**EXERCISE REQUIREMENTS**:
What is needed is an exact transcription of every entry below, with the pictures left out.
START DATA IN THIS EXERCISE
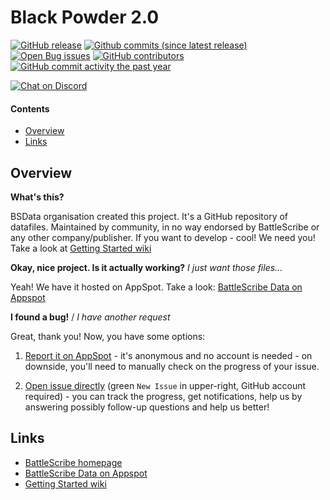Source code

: Black Powder 2.0
==================

[![GitHub release](https://img.shields.io/github/release/BSData/black-powder-2-0.svg?style=flat-square)](https://github.com/BSData/black-powder-2-0/releases/latest)
[![Github commits (since latest release)](https://img.shields.io/github/commits-since/BSData/black-powder-2-0/latest.svg?style=flat-square)](https://github.com/BSData/black-powder-2-0/releases)
[![Open Bug issues](https://img.shields.io/github/issues/BSData/black-powder-2-0/bug.svg?style=flat-square&label=bugs)](https://github.com/BSData/black-powder-2-0/issues?q=is%3Aissue+is%3Aopen+label%3Abug)
[![GitHub contributors](https://img.shields.io/github/contributors/BSData/black-powder-2-0.svg?style=flat-square)](https://github.com/BSData/black-powder-2-0/graphs/contributors)
[![GitHub commit activity the past year](https://img.shields.io/github/commit-activity/y/BSData/black-powder-2-0.svg?style=flat-square)](https://github.com/BSData/black-powder-2-0/pulse/monthly)

[![Chat on Discord](https://img.shields.io/discord/558412685981777922.svg?logo=discord&style=popout-square)](https://discord.gg/KqPVhds)

#### Contents ####

* [Overview][]
* [Links][]

## Overview ##
[Overview]: #overview

__What's this?__

BSData organisation created this project. It's a GitHub repository of datafiles.
Maintained by community, in no way endorsed by BattleScribe or any other company/publisher. If you want
to develop - cool! We need you! Take a look at [Getting Started wiki][]

__Okay, nice project. Is it actually working?__ _I just want those files..._

Yeah! We have it hosted on AppSpot. Take a look: [BattleScribe Data on Appspot][]

__I found a bug!__ / *I have another request*

Great, thank you! Now, you have some options:

1. [Report it on AppSpot][] - it's anonymous and no account is needed - on downside, you'll need to manually check on the progress of your issue.

2. [Open issue directly][] (green `New Issue` in upper-right, GitHub account required) - you can track the progress, get notifications, help us by answering possibly follow-up questions and help us better!

## Links ##
[Links]: #links

* [BattleScribe homepage][]
* [BattleScribe Data on Appspot][]
* [Getting Started wiki][]

[Report it on Appspot]: http://battlescribedata.appspot.com/#/repo/black-powder-2-0
[Open Issue directly]: https://github.com/BSData/black-powder-2-0/issues
[BattleScribe homepage]: http://www.battlescribe.net/
[BattleScribe Data on Appspot]: http://battlescribedata.appspot.com/#/repos
[Getting Started wiki]: https://github.com/BSData/catalogue-development/wiki/Getting-Started#contributing
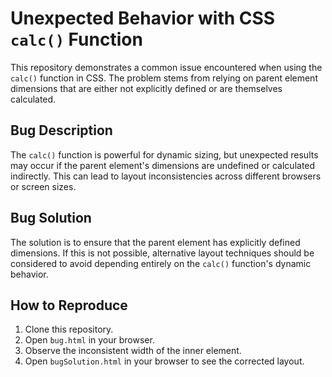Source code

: # Unexpected Behavior with CSS `calc()` Function

This repository demonstrates a common issue encountered when using the `calc()` function in CSS.  The problem stems from relying on parent element dimensions that are either not explicitly defined or are themselves calculated.

## Bug Description

The `calc()` function is powerful for dynamic sizing, but unexpected results may occur if the parent element's dimensions are undefined or calculated indirectly.  This can lead to layout inconsistencies across different browsers or screen sizes.

## Bug Solution

The solution is to ensure that the parent element has explicitly defined dimensions.  If this is not possible, alternative layout techniques should be considered to avoid depending entirely on the `calc()` function's dynamic behavior.

## How to Reproduce

1. Clone this repository.
2. Open `bug.html` in your browser.
3. Observe the inconsistent width of the inner element. 
4. Open `bugSolution.html` in your browser to see the corrected layout.
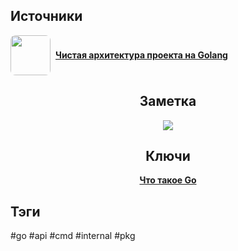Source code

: <h2 align="left">Источники</h2>
<div style="text-align: left">
	<ul style="padding: 0; list-style-type: none; display: flex; flex-direction: column; align-items: left;">
		<li style="display: flex; align-items: center">
			<img
			style="border-radius: 8px; margin-right: 8px; width: 64px; height: 64px; object-fit: cover"
			src="https://i1.ytimg.com/vi/e-D28OoWsOg/maxresdefault.jpg"
			/>
			<strong><a href="https://www.youtube.com/watch?v=e-D28OoWsOg">Чистая архитектура проекта на Golang</a></strong>
	    </li>
	</ul>
</div>
<h2 align="center">Заметка</h2>
<center>
	<img src="https://sun9-9.userapi.com/impg/wnf5UxKEvwzgEWWZryv3GO4br9vCy2ZiW9Cn3g/IUuiR_8I_ZU.jpg?size=374x510&quality=95&sign=70ce4c749eed3ee0207eed1b3b859141&type=album" />
</center>
<h2 align="center">Ключи</h2>
<div style="display: flex; align-items: flex-start;">
  <ul style="list-style-type: none; margin: 0; padding: 0; text-align: center; flex-grow: 1;">
    <li>
	    <strong><a href="obsidian://open?file=Go/Что такое Go">Что такое Go</a></strong>
	</li>
  </ul>
</div>
<h2 align="left">Тэги</h2>
#go #api #cmd #internal #pkg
END DATA IN THIS EXERCISE
**SOLUTION TO THE EXERCISE**:
Source code

: Black Powder 2.0
==================

[![GitHub release](https://img.shields.io/github/release/BSData/black-powder-2-0.svg?style=flat-square)](https://github.com/BSData/black-powder-2-0/releases/latest)
[![Github commits (since latest release)](https://img.shields.io/github/commits-since/BSData/black-powder-2-0/latest.svg?style=flat-square)](https://github.com/BSData/black-powder-2-0/releases)
[![Open Bug issues](https://img.shields.io/github/issues/BSData/black-powder-2-0/bug.svg?style=flat-square&label=bugs)](https://github.com/BSData/black-powder-2-0/issues?q=is%3Aissue+is%3Aopen+label%3Abug)
[![GitHub contributors](https://img.shields.io/github/contributors/BSData/black-powder-2-0.svg?style=flat-square)](https://github.com/BSData/black-powder-2-0/graphs/contributors)
[![GitHub commit activity the past year](https://img.shields.io/github/commit-activity/y/BSData/black-powder-2-0.svg?style=flat-square)](https://github.com/BSData/black-powder-2-0/pulse/monthly)

[![Chat on Discord](https://img.shields.io/discord/558412685981777922.svg?logo=discord&style=popout-square)](https://discord.gg/KqPVhds)

#### Contents ####

* [Overview][]
* [Links][]

## Overview ##
[Overview]: #overview

__What's this?__

BSData organisation created this project. It's a GitHub repository of datafiles.
Maintained by community, in no way endorsed by BattleScribe or any other company/publisher. If you want
to develop - cool! We need you! Take a look at [Getting Started wiki][]

__Okay, nice project. Is it actually working?__ _I just want those files..._

Yeah! We have it hosted on AppSpot. Take a look: [BattleScribe Data on Appspot][]

__I found a bug!__ / *I have another request*

Great, thank you! Now, you have some options:

1. [Report it on AppSpot][] - it's anonymous and no account is needed - on downside, you'll need to manually check on the progress of your issue.

2. [Open issue directly][] (green `New Issue` in upper-right, GitHub account required) - you can track the progress, get notifications, help us by answering possibly follow-up questions and help us better!

## Links ##
[Links]: #links

* [BattleScribe homepage][]
* [BattleScribe Data on Appspot][]
* [Getting Started wiki][]

[Report it on Appspot]: http://battlescribedata.appspot.com/#/repo/black-powder-2-0
[Open Issue directly]: https://github.com/BSData/black-powder-2-0/issues
[BattleScribe homepage]: http://www.battlescribe.net/
[BattleScribe Data on Appspot]: http://battlescribedata.appspot.com/#/repos
[Getting Started wiki]: https://github.com/BSData/catalogue-development/wiki/Getting-Started#contributing
Source code

: # Unexpected Behavior with CSS `calc()` Function

This repository demonstrates a common issue encountered when using the `calc()` function in CSS.  The problem stems from relying on parent element dimensions that are either not explicitly defined or are themselves calculated.

## Bug Description

The `calc()` function is powerful for dynamic sizing, but unexpected results may occur if the parent element's dimensions are undefined or calculated indirectly.  This can lead to layout inconsistencies across different browsers or screen sizes.

## Bug Solution

The solution is to ensure that the parent element has explicitly defined dimensions.  If this is not possible, alternative layout techniques should be considered to avoid depending entirely on the `calc()` function's dynamic behavior.

## How to Reproduce

1. Clone this repository.
2. Open `bug.html` in your browser.
3. Observe the inconsistent width of the inner element. 
4. Open `bugSolution.html` in your browser to see the corrected layout.
Source code

: <h2 align="left">Источники</h2>
<div style="text-align: left">
	<ul style="padding: 0; list-style-type: none; display: flex; flex-direction: column; align-items: left;">
		<li style="display: flex; align-items: center">
			<img
			style="border-radius: 8px; margin-right: 8px; width: 64px; height: 64px; object-fit: cover"
			src="https://i1.ytimg.com/vi/e-D28OoWsOg/maxresdefault.jpg"
			/>
			<strong><a href="https://www.youtube.com/watch?v=e-D28OoWsOg">Чистая архитектура проекта на Golang</a></strong>
	    </li>
	</ul>
</div>
<h2 align="center">Заметка</h2>
<center>
	<img src="https://sun9-9.userapi.com/impg/wnf5UxKEvwzgEWWZryv3GO4br9vCy2ZiW9Cn3g/IUuiR_8I_ZU.jpg?size=374x510&quality=95&sign=70ce4c749eed3ee0207eed1b3b859141&type=album" />
</center>
<h2 align="center">Ключи</h2>
<div style="display: flex; align-items: flex-start;">
  <ul style="list-style-type: none; margin: 0; padding: 0; text-align: center; flex-grow: 1;">
    <li>
	    <strong><a href="obsidian://open?file=Go/Что такое Go">Что такое Go</a></strong>
	</li>
  </ul>
</div>
<h2 align="left">Тэги</h2>
#go #api #cmd #internal #pkg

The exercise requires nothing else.